I am a proud Mama. I assume you are too (who isn't?). I love telling people about the new things LM is doing and showing off pictures. But, I only do it when I think people want to know...aka care, or so I think!

But, when we're in public and people comment on LM, I thank them and smile.  If they ask questions, I answer. However, I don't gush. Today at the gardening center, a women asked me about him---how old, was he our first etc.  After we had talked, she just kind of stared at me...like she was waiting for me to continue gushing about the wonder that is my son.  And while his existence pretty much rocks my world...I'm not really in to gushing.  Does this mean I'm not a proud mama? Do you have to feel the desire to share with everyone how fabulous your offspring is to truly be proud of them?

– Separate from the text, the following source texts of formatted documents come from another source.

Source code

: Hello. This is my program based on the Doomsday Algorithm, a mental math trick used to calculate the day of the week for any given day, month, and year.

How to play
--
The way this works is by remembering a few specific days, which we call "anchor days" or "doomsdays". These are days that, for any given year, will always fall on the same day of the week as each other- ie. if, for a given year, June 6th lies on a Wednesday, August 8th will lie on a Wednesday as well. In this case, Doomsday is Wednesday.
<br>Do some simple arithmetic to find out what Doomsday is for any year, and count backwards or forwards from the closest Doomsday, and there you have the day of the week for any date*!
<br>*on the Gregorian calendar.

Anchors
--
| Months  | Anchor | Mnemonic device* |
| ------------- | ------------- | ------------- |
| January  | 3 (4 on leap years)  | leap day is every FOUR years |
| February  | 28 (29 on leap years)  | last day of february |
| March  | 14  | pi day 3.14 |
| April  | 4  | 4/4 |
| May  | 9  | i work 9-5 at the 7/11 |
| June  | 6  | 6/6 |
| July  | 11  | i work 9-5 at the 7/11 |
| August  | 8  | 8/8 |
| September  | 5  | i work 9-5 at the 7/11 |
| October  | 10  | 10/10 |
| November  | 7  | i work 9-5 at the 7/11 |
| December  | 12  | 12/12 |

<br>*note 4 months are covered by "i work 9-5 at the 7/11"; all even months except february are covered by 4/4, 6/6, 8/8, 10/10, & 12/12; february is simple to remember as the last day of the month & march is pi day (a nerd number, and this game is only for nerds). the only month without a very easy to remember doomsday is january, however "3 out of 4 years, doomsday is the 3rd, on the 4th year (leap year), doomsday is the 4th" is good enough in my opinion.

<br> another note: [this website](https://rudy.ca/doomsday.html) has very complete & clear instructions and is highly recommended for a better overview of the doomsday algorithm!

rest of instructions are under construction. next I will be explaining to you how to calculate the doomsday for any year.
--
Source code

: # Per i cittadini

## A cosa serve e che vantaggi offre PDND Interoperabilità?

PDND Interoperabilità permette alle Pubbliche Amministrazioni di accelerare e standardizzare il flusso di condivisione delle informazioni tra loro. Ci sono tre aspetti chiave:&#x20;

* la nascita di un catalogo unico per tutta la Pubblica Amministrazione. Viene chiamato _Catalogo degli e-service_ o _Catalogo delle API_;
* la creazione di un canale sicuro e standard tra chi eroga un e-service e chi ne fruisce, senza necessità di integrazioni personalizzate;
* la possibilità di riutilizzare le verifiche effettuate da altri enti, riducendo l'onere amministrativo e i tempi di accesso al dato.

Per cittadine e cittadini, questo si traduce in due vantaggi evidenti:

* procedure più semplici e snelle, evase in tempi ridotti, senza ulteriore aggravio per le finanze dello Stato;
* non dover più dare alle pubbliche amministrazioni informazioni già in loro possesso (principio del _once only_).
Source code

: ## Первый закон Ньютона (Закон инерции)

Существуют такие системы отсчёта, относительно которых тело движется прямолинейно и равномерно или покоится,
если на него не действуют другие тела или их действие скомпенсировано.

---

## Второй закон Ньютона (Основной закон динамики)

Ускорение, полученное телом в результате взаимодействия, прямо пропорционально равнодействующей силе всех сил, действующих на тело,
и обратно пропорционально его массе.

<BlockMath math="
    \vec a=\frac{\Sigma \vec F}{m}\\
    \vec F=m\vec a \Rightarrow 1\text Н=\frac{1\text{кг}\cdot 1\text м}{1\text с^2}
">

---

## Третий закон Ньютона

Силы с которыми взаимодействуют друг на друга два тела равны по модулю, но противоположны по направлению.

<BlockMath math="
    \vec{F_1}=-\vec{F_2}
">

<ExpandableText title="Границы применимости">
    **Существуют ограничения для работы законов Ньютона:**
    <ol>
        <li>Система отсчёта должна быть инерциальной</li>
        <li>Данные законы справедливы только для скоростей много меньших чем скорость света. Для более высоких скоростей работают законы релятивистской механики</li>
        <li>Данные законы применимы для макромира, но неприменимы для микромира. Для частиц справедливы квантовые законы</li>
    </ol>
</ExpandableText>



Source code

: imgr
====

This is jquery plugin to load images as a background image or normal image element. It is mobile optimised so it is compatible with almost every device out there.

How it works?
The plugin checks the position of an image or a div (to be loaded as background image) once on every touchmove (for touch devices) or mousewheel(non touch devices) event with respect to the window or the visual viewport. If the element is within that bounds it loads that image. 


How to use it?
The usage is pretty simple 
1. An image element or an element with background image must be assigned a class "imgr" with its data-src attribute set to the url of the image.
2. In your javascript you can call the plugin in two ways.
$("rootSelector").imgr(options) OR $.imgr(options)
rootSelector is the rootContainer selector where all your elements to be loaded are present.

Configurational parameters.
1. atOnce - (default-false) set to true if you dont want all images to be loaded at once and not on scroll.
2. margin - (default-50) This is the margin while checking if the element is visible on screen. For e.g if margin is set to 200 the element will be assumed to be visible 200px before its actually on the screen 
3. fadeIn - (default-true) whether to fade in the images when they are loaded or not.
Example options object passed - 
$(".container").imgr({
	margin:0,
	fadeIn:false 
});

Perhaps this is just my personality. Things that are really important to me, I tend to keep close. As a teenager, I always went on and on about my crushes to my friends, but once I was in a relationship, I kept quiet about most things good and bad.  I usually had to be at a breaking point before I started to share.  I'm not sure why...I just did.

So maybe, now that LM is in my life and the amount of love for him I feel is just so overwhelming, I just can't share it with others just yet. It seems so precious...I just want to keep it close to me.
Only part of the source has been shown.